Jaeyoung Choi's inscrutable mode of expression, reliant on chance and intuition, is his distinctive style. He builds up bold layers of paint with brushes and knives, but uses hands, tissues, and rags to just as boldly erase contours of forms or boldly remove entire sections. His use of vibrant, captivating colors hold the viewer's gaze, invoking a mesmerizing aesthetic experience.
Artist’s Statement
Recent few years of my artistic journey have been earmarked—perhaps even tattered—by an exhaustion and weariness of having to represent on canvas. I have dearly wanted to paint through my own substrate, unburdened by the teleology of objects and phenomena. Through iterations of intentional destruction and modification of images that emerge in my creative process, I gradually came to understand certain habits or symbols that appear in my practice.
These artifacts seemed to manifest across numerous things, such as the movement of the brush, preferred color combinations, proportions on canvas, and contrasts. There was a sense of arrangement to it, like a pattern, perhaps the kind seen in a plant's organic form, or in an arrangement of flowers. Could this be some sort of familial influence from my mother, who has worked as a florist for over four decades? Or is it the thousands of days of impressions ingrained since my childhood with flower arrangements at her flower shop?

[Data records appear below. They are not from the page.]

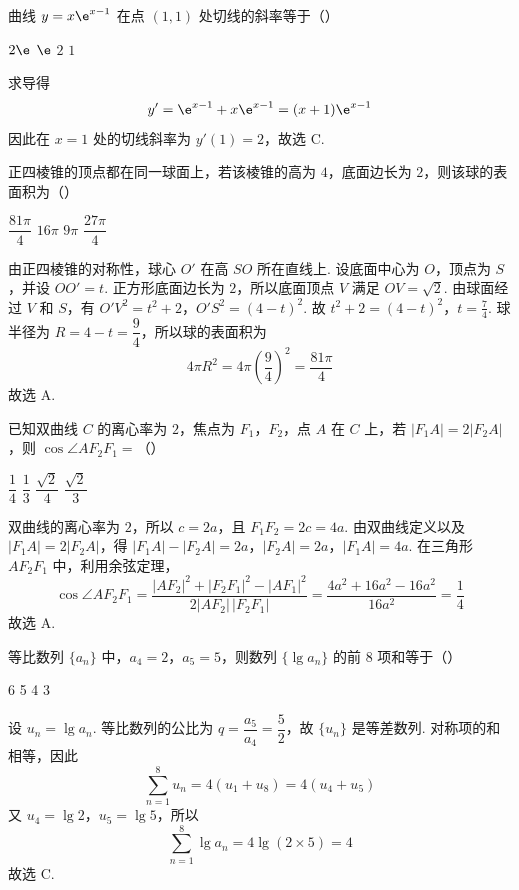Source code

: \begin{problem}
曲线 \(y=x\e^{x-1}\) 在点 \(\left(1,1\right)\) 处切线的斜率等于（\quad）

\choices
    {\(2\e\)}
    {\(\e\)}
    {\(2\)}
    {\(1\)}

\begin{solution}
求导得
\[
y'=\e^{x-1}+x\e^{x-1}=(x+1)\e^{x-1}
\]
因此在 \(x=1\) 处的切线斜率为
\(y'(1)=2\)，故选 C.
\end{solution}
\end{problem}

\begin{problem}
正四棱锥的顶点都在同一球面上，若该棱锥的高为 \(4\)，底面边长为 \(2\)，则该球的表面积为（\quad）

\choices
    {\(\dfrac{81\pi}{4}\)}
    {\(16\pi\)}
    {\(9\pi\)}
    {\(\dfrac{27\pi}{4}\)}

\begin{solution}
由正四棱锥的对称性，球心 \(O'\) 在高 \(SO\) 所在直线上. 设底面中心为 \(O\)，顶点为 \(S\)，并设
\(OO'=t\). 正方形底面边长为 \(2\)，所以底面顶点 \(V\) 满足
\(OV=\sqrt{2}\). 由球面经过 \(V\) 和 \(S\)，有
\(O'V^{2}=t^{2}+2\)，\(O'S^{2}=(4-t)^{2}\).
故
\(t^{2}+2=(4-t)^{2}\)，\(t=\frac{7}{4}\).
球半径为 \(R=4-t=\dfrac{9}{4}\)，所以球的表面积为
\[
4\pi R^{2}=4\pi\left(\frac{9}{4}\right)^{2}=\frac{81\pi}{4}
\]
故选 A.
\end{solution}
\end{problem}

\begin{problem}
已知双曲线 \(C\) 的离心率为 \(2\)，焦点为 \(F_{1}\)，\(F_{2}\)，点 \(A\) 在 \(C\) 上，若 \(|F_{1}A|=2|F_{2}A|\)，则 \(\cos \angle AF_{2}F_{1}=\)（\quad）

\choices
    {\(\dfrac{1}{4}\)}
    {\(\dfrac{1}{3}\)}
    {\(\dfrac{\sqrt{2}}{4}\)}
    {\(\dfrac{\sqrt{2}}{3}\)}

\begin{solution}
双曲线的离心率为 \(2\)，所以 \(c=2a\)，且
\(F_{1}F_{2}=2c=4a\). 由双曲线定义以及
\(|F_{1}A|=2|F_{2}A|\)，得
\(|F_{1}A|-|F_{2}A|=2a\)，\(|F_{2}A|=2a\)，\(|F_{1}A|=4a\).
在三角形 \(AF_{2}F_{1}\) 中，利用余弦定理，
\[
\cos\angle AF_{2}F_{1}
=\frac{|AF_{2}|^{2}+|F_{2}F_{1}|^{2}-|AF_{1}|^{2}}
{2|AF_{2}|\,|F_{2}F_{1}|}
=\frac{4a^{2}+16a^{2}-16a^{2}}{16a^{2}}=\frac14
\]
故选 A.
\end{solution}
\end{problem}

\begin{problem}
等比数列 \(\{a_{n}\}\) 中，\(a_{4}=2\)，\(a_{5}=5\)，则数列 \(\{\lg a_{n}\}\) 的前 \(8\) 项和等于（\quad）

\choices
    {6}
    {5}
    {4}
    {3}

\begin{solution}
设 \(u_{n}=\lg a_{n}\). 等比数列的公比为
\(q=\dfrac{a_{5}}{a_{4}}=\dfrac52\)，故 \(\{u_{n}\}\) 是等差数列.
对称项的和相等，因此
\[
\sum_{n=1}^{8}u_{n}=4(u_{1}+u_{8})=4(u_{4}+u_{5})
\]
又 \(u_{4}=\lg2\)，\(u_{5}=\lg5\)，所以
\[
\sum_{n=1}^{8}\lg a_{n}=4\lg(2\times5)=4
\]
故选 C.
\end{solution}
\end{problem}

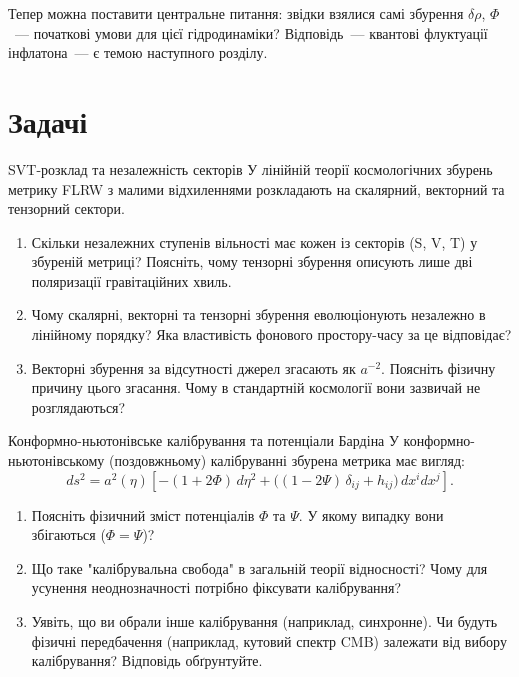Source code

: 
Тепер можна поставити центральне питання: звідки взялися
самі збурення $\delta\rho$, $\Phi$~--- початкові умови
для цієї гідродинаміки? Відповідь~--- квантові флуктуації
інфлатона~--- є темою наступного розділу.



\section*{Задачі}

\begin{problem}{SVT-розклад та незалежність секторів}
У лінійній теорії космологічних збурень метрику FLRW з малими відхиленнями
розкладають на скалярний, векторний та тензорний сектори.

\begin{enumerate}
    \item Скільки незалежних ступенів вільності має кожен із секторів
          (S, V, T) у збуреній метриці? Поясніть, чому тензорні збурення
          описують лише дві поляризації гравітаційних хвиль.
    \item Чому скалярні, векторні та тензорні збурення еволюціонують
          незалежно в лінійному порядку? Яка властивість фонового
          простору-часу за це відповідає?
    \item Векторні збурення за відсутності джерел згасають як $a^{-2}$.
          Поясніть фізичну причину цього згасання. Чому в стандартній
          космології вони зазвичай не розглядаються?
\end{enumerate}
\end{problem}


\begin{problem}{Конформно-ньютонівське калібрування та потенціали Бардіна}
У конформно-ньютонівському (поздовжньому) калібруванні збурена метрика має вигляд:
\[
ds^2 = a^2(\eta)\left[-(1 + 2\Phi)\,d\eta^2 + \bigl((1 - 2\Psi)\,\delta_{ij} + h_{ij}\bigr)\,dx^i dx^j\right].
\]

\begin{enumerate}
    \item Поясніть фізичний зміст потенціалів $\Phi$ та $\Psi$.
          У якому випадку вони збігаються ($\Phi = \Psi$)?
    \item Що таке "калібрувальна свобода" в загальній теорії відносності?
          Чому для усунення неоднозначності потрібно фіксувати калібрування?
    \item Уявіть, що ви обрали інше калібрування (наприклад, синхронне).
          Чи будуть фізичні передбачення (наприклад, кутовий спектр CMB)
          залежати від вибору калібрування? Відповідь обґрунтуйте.
\end{enumerate}
\end{problem}

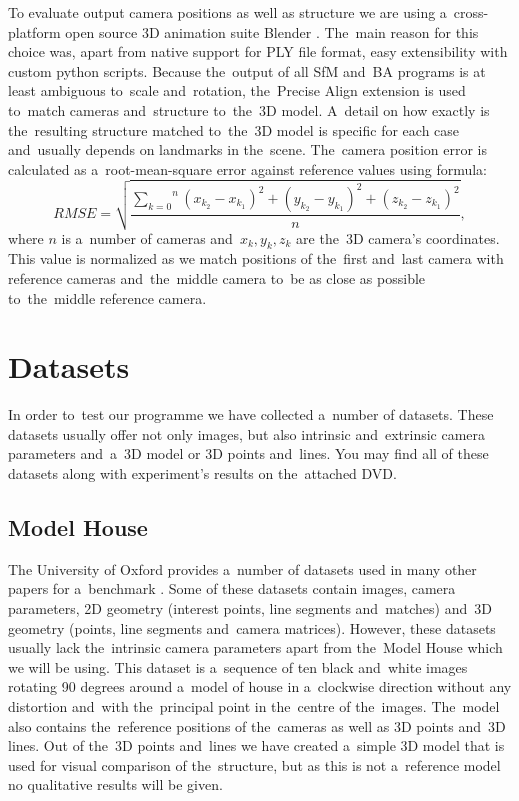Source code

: \vspace{.5cm}
To evaluate output camera positions as well as structure we are using a~cross-platform open source 3D animation suite Blender \cite{www:blender}. The~main reason for this choice was, apart from native support for PLY file format, easy extensibility with custom python scripts. Because the~output of all SfM and~BA programs is at least ambiguous to~scale and~rotation, the~Precise Align extension \cite{www:blender_precise_align} is used to~match cameras and~structure to~the~3D model. A~detail on how exactly is the~resulting structure matched to~the~3D model is specific for each case and~usually depends on landmarks in the~scene. The~camera position error is calculated as a~root-mean-square error against reference values using formula:
\begin{equation}
	RMSE=\sqrt{\frac{\overset{n}{\underset{k=0}{\sum}} (x_{k_2}-x_{k_1})^2 + (y_{k_2}-y_{k_1})^2 + (z_{k_2}-z_{k_1})^2}{n}},
	\label{eq:RMSE}
\end{equation}
where $n$ is a~number of cameras and~$x_{k}, y_k, z_k$ are the~3D camera's coordinates. This value is normalized as we match positions of the~first and~last camera with reference cameras and~the~middle camera to~be as close as possible to~the~middle reference camera.

\section{Datasets}
\label{sec:experiments-datasets}
In order to~test our programme we have collected a~number of datasets. These datasets usually offer not only images, but also intrinsic and~extrinsic camera parameters and~a~3D model or 3D points and~lines. You may find all of these datasets along with experiment's results on the~attached DVD.

\subsection*{Model House}
The University of Oxford provides a~number of  datasets used in many other papers for a~benchmark \cite{www:oxford_models}. Some of these datasets contain images, camera parameters, 2D geometry (interest points, line segments and~matches) and~3D geometry (points, line segments and~camera matrices). However, these datasets usually lack the~intrinsic camera parameters apart from the~Model House which we will be using. This dataset is a~sequence of ten black and~white images rotating 90 degrees around a~model of house in a~clockwise direction without any distortion and~with the~principal point in the~centre of the~images. The~model also contains the~reference positions of the~cameras as well as 3D points and~3D lines. Out of the~3D points and~lines we have created a~simple 3D model that is used for visual comparison of the~structure, but as this is not a~reference model no qualitative results will be given.

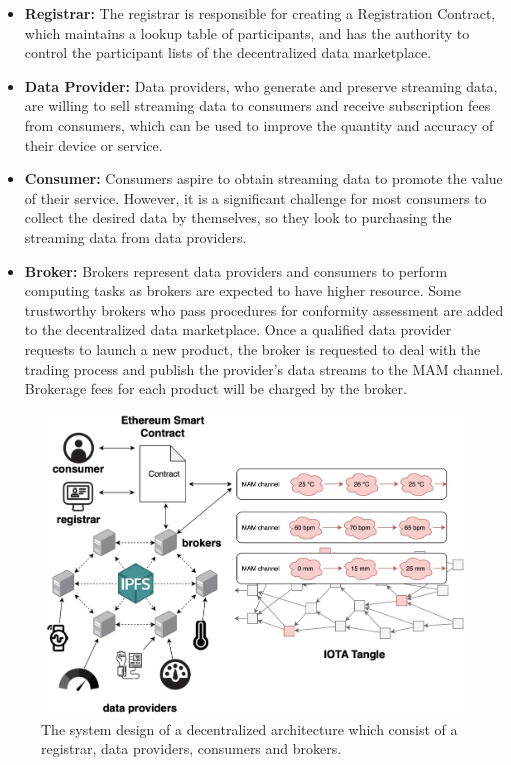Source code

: \documentclass[journal,article,applsci,submit,moreauthors,pdftex]{Definitions/mdpi}
\begin{document}
\begin{itemize}[leftmargin=*,labelsep=5.8mm]
\item \textbf{Registrar: }
The registrar is responsible for creating a Registration Contract, which maintains a lookup table of participants, and has the authority to control the participant lists of the decentralized data marketplace.
\item \textbf{Data Provider: }
Data providers, who generate and preserve streaming data, are willing to sell streaming data to consumers and receive subscription fees from consumers, which can be used to improve the quantity and accuracy of their device or service.
\item \textbf{Consumer: }
Consumers aspire to obtain streaming data to promote the value of their service. However, it is a significant challenge for most consumers to collect the desired data by themselves, so they look to purchasing the streaming data from data providers.
\item \textbf{Broker: }
Brokers represent data providers and consumers to perform computing tasks as brokers are expected to have higher resource. Some trustworthy brokers who pass procedures for conformity assessment are added to the decentralized data marketplace. Once a qualified data provider requests to launch a new product, the broker is requested to deal with the trading process and publish the provider’s data streams to the MAM channel. Brokerage fees for each product will be charged by the broker.
\end{itemize}

\begin{figure}[h]
    \centering
    \includegraphics[width=3.3 in]{system_design}
    \caption{The system design of a decentralized architecture which consist of a registrar, data providers, consumers and brokers.}
    \label{fig:system_design}
\end{figure}
\end{document}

Whichever or whatever these artifacts were, I set out to revisit the landscapes featuring plants that I had drawn only sporadically before.
Painting plants came with the relative freedom to deform and distort; and it did the same to my physical movement. Painting became an odd dance of gestures and strokes. The longer I worked on a painting, the more laden the canvas became with depth and ambiguity. Chance often added more meaningful layers and materiality as I repeated the process of application and subtraction until I achieved what resonated with my heart.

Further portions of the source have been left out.